What is expected. Retype every entry below without pictures.

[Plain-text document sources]
::::::::::

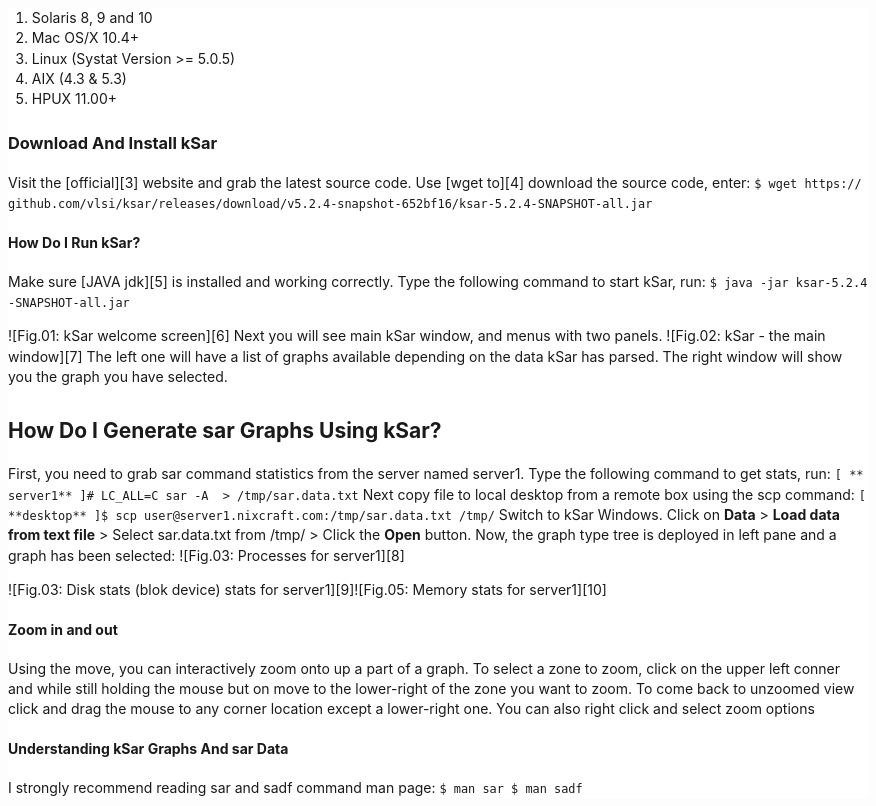   1. Solaris 8, 9 and 10
  2. Mac OS/X 10.4+
  3. Linux (Systat Version >= 5.0.5)
  4. AIX (4.3 & 5.3)
  5. HPUX 11.00+



### Download And Install kSar

Visit the [official][3] website and grab the latest source code. Use [wget to][4] download the source code, enter:
`$ wget https://github.com/vlsi/ksar/releases/download/v5.2.4-snapshot-652bf16/ksar-5.2.4-SNAPSHOT-all.jar`

#### How Do I Run kSar?

Make sure [JAVA jdk][5] is installed and working correctly. Type the following command to start kSar, run:
`$ java -jar ksar-5.2.4-SNAPSHOT-all.jar`

![Fig.01: kSar welcome screen][6]
Next you will see main kSar window, and menus with two panels.
![Fig.02: kSar - the main window][7]
The left one will have a list of graphs available depending on the data kSar has parsed. The right window will show you the graph you have selected.

## How Do I Generate sar Graphs Using kSar?

First, you need to grab sar command statistics from the server named server1. Type the following command to get stats, run:
`[ **server1** ]# LC_ALL=C sar -A  > /tmp/sar.data.txt`
Next copy file to local desktop from a remote box using the scp command:
`[ **desktop** ]$ scp user@server1.nixcraft.com:/tmp/sar.data.txt /tmp/`
Switch to kSar Windows. Click on **Data** > **Load data from text file** > Select sar.data.txt from /tmp/ > Click the **Open** button.
Now, the graph type tree is deployed in left pane and a graph has been selected:
![Fig.03: Processes for server1][8]

![Fig.03: Disk stats \(blok device\) stats for server1][9]![Fig.05: Memory stats for server1][10]

#### Zoom in and out

Using the move, you can interactively zoom onto up a part of a graph. To select a zone to zoom, click on the upper left conner and while still holding the mouse but on move to the lower-right of the zone you want to zoom. To come back to unzoomed view click and drag the mouse to any corner location except a lower-right one. You can also right click and select zoom options

#### Understanding kSar Graphs And sar Data

I strongly recommend reading sar and sadf command man page:
`$ man sar
$ man sadf`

::::::::::

Solved exercise.
   1. Solaris 8, 9 and 10
  2. Mac OS/X 10.4+
  3. Linux (Systat Version >= 5.0.5)
  4. AIX (4.3 & 5.3)
  5. HPUX 11.00+



### Download And Install kSar

Visit the [official][3] website and grab the latest source code. Use [wget to][4] download the source code, enter:
`$ wget https://github.com/vlsi/ksar/releases/download/v5.2.4-snapshot-652bf16/ksar-5.2.4-SNAPSHOT-all.jar`

#### How Do I Run kSar?

Make sure [JAVA jdk][5] is installed and working correctly. Type the following command to start kSar, run:
`$ java -jar ksar-5.2.4-SNAPSHOT-all.jar`

![Fig.01: kSar welcome screen][6]
Next you will see main kSar window, and menus with two panels.
![Fig.02: kSar - the main window][7]
The left one will have a list of graphs available depending on the data kSar has parsed. The right window will show you the graph you have selected.

## How Do I Generate sar Graphs Using kSar?

First, you need to grab sar command statistics from the server named server1. Type the following command to get stats, run:
`[ **server1** ]# LC_ALL=C sar -A  > /tmp/sar.data.txt`
Next copy file to local desktop from a remote box using the scp command:
`[ **desktop** ]$ scp user@server1.nixcraft.com:/tmp/sar.data.txt /tmp/`
Switch to kSar Windows. Click on **Data** > **Load data from text file** > Select sar.data.txt from /tmp/ > Click the **Open** button.
Now, the graph type tree is deployed in left pane and a graph has been selected:
![Fig.03: Processes for server1][8]

![Fig.03: Disk stats \(blok device\) stats for server1][9]![Fig.05: Memory stats for server1][10]

#### Zoom in and out

Using the move, you can interactively zoom onto up a part of a graph. To select a zone to zoom, click on the upper left conner and while still holding the mouse but on move to the lower-right of the zone you want to zoom. To come back to unzoomed view click and drag the mouse to any corner location except a lower-right one. You can also right click and select zoom options

#### Understanding kSar Graphs And sar Data

I strongly recommend reading sar and sadf command man page:
`$ man sar
$ man sadf`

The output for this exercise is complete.